— WHAT THE EXERCISE ASKS —
The expected answer is the set of lines in the data below between the line holding "Draft name: draft-ietf-dnsop-generalized-notify" and the line holding "Draft name: draft-ietf-dnsop-rfc8109bis", inclusive, written out exactly.

— GIVEN DATA —

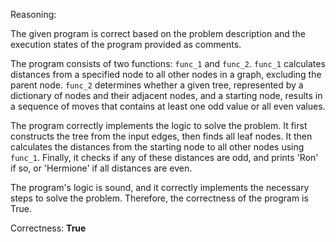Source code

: Reasoning: 

The given program is correct based on the problem description and the execution states of the program provided as comments. 

The program consists of two functions: `func_1` and `func_2`. `func_1` calculates distances from a specified node to all other nodes in a graph, excluding the parent node. `func_2` determines whether a given tree, represented by a dictionary of nodes and their adjacent nodes, and a starting node, results in a sequence of moves that contains at least one odd value or all even values.

The program correctly implements the logic to solve the problem. It first constructs the tree from the input edges, then finds all leaf nodes. It then calculates the distances from the starting node to all other nodes using `func_1`. Finally, it checks if any of these distances are odd, and prints 'Ron' if so, or 'Hermione' if all distances are even.

The program's logic is sound, and it correctly implements the necessary steps to solve the problem. Therefore, the correctness of the program is True.

Correctness: **True**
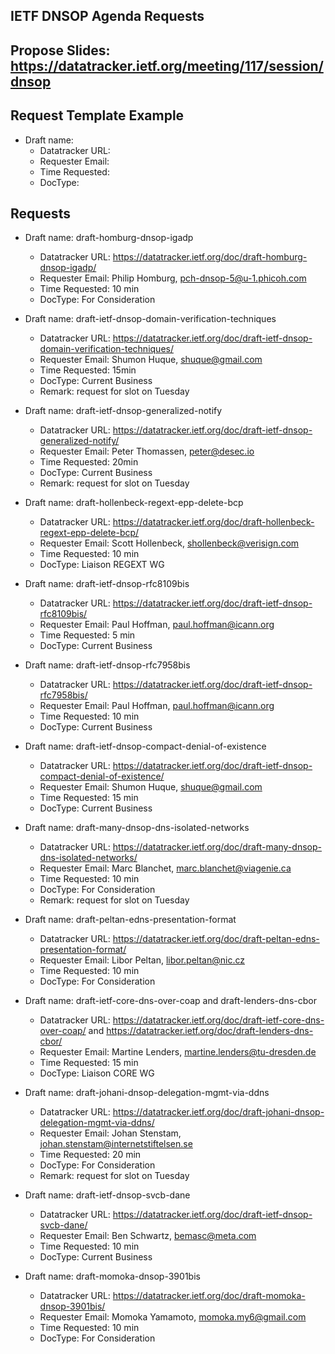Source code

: ## IETF DNSOP Agenda Requests

## Propose Slides: https://datatracker.ietf.org/meeting/117/session/dnsop

## Request Template Example

*   Draft name:
    - Datatracker URL:
    - Requester Email:
    - Time Requested:
    - DocType:

## Requests

*   Draft name: draft-homburg-dnsop-igadp
    - Datatracker URL: https://datatracker.ietf.org/doc/draft-homburg-dnsop-igadp/
    - Requester Email: Philip Homburg, <pch-dnsop-5@u-1.phicoh.com>
    - Time Requested: 10 min
    - DocType: For Consideration

*   Draft name: draft-ietf-dnsop-domain-verification-techniques
    - Datatracker URL: https://datatracker.ietf.org/doc/draft-ietf-dnsop-domain-verification-techniques/
    - Requester Email: Shumon Huque, <shuque@gmail.com>
    - Time Requested: 15min
    - DocType: Current Business
    - Remark: request for slot on Tuesday

*   Draft name: draft-ietf-dnsop-generalized-notify
    - Datatracker URL: https://datatracker.ietf.org/doc/draft-ietf-dnsop-generalized-notify/
    - Requester Email: Peter Thomassen, <peter@desec.io>
    - Time Requested: 20min
    - DocType: Current Business
    - Remark: request for slot on Tuesday

*   Draft name: draft-hollenbeck-regext-epp-delete-bcp
    - Datatracker URL: https://datatracker.ietf.org/doc/draft-hollenbeck-regext-epp-delete-bcp/
    - Requester Email: Scott Hollenbeck, <shollenbeck@verisign.com>
    - Time Requested: 10 min
    - DocType: Liaison REGEXT WG

*   Draft name: draft-ietf-dnsop-rfc8109bis
    - Datatracker URL: https://datatracker.ietf.org/doc/draft-ietf-dnsop-rfc8109bis/
    - Requester Email: Paul Hoffman, <paul.hoffman@icann.org>
    - Time Requested: 5 min
    - DocType: Current Business

*   Draft name: draft-ietf-dnsop-rfc7958bis
    - Datatracker URL: https://datatracker.ietf.org/doc/draft-ietf-dnsop-rfc7958bis/
    - Requester Email: Paul Hoffman, <paul.hoffman@icann.org>
    - Time Requested: 10 min
    - DocType: Current Business

*   Draft name: draft-ietf-dnsop-compact-denial-of-existence
    - Datatracker URL: https://datatracker.ietf.org/doc/draft-ietf-dnsop-compact-denial-of-existence/
    - Requester Email: Shumon Huque, <shuque@gmail.com>
    - Time Requested: 15 min
    - DocType: Current Business

*   Draft name: draft-many-dnsop-dns-isolated-networks
    - Datatracker URL: https://datatracker.ietf.org/doc/draft-many-dnsop-dns-isolated-networks/
    - Requester Email: Marc Blanchet, <marc.blanchet@viagenie.ca>
    - Time Requested: 10 min
    - DocType: For Consideration
    - Remark: request for slot on Tuesday

*   Draft name: draft-peltan-edns-presentation-format
    - Datatracker URL: https://datatracker.ietf.org/doc/draft-peltan-edns-presentation-format/
    - Requester Email: Libor Peltan, <libor.peltan@nic.cz>
    - Time Requested: 10 min
    - DocType: For Consideration

*   Draft name: draft-ietf-core-dns-over-coap and draft-lenders-dns-cbor
    - Datatracker URL: https://datatracker.ietf.org/doc/draft-ietf-core-dns-over-coap/ and https://datatracker.ietf.org/doc/draft-lenders-dns-cbor/
    - Requester Email: Martine Lenders, <martine.lenders@tu-dresden.de>
    - Time Requested: 15 min
    - DocType: Liaison CORE WG

*   Draft name: draft-johani-dnsop-delegation-mgmt-via-ddns
    - Datatracker URL: https://datatracker.ietf.org/doc/draft-johani-dnsop-delegation-mgmt-via-ddns/
    - Requester Email: Johan Stenstam, <johan.stenstam@internetstiftelsen.se>
    - Time Requested: 20 min
    - DocType: For Consideration
    - Remark: request for slot on Tuesday

*   Draft name: draft-ietf-dnsop-svcb-dane
    - Datatracker URL: https://datatracker.ietf.org/doc/draft-ietf-dnsop-svcb-dane/
    - Requester Email: Ben Schwartz, <bemasc@meta.com>
    - Time Requested: 10 min
    - DocType: Current Business

*   Draft name: draft-momoka-dnsop-3901bis
    - Datatracker URL: https://datatracker.ietf.org/doc/draft-momoka-dnsop-3901bis/
    - Requester Email: Momoka Yamamoto, <momoka.my6@gmail.com>
    - Time Requested: 10 min
    - DocType: For Consideration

— TASK RESULT —
*   Draft name: draft-ietf-dnsop-generalized-notify
    - Datatracker URL: https://datatracker.ietf.org/doc/draft-ietf-dnsop-generalized-notify/
    - Requester Email: Peter Thomassen, <peter@desec.io>
    - Time Requested: 20min
    - DocType: Current Business
    - Remark: request for slot on Tuesday

*   Draft name: draft-hollenbeck-regext-epp-delete-bcp
    - Datatracker URL: https://datatracker.ietf.org/doc/draft-hollenbeck-regext-epp-delete-bcp/
    - Requester Email: Scott Hollenbeck, <shollenbeck@verisign.com>
    - Time Requested: 10 min
    - DocType: Liaison REGEXT WG

*   Draft name: draft-ietf-dnsop-rfc8109bis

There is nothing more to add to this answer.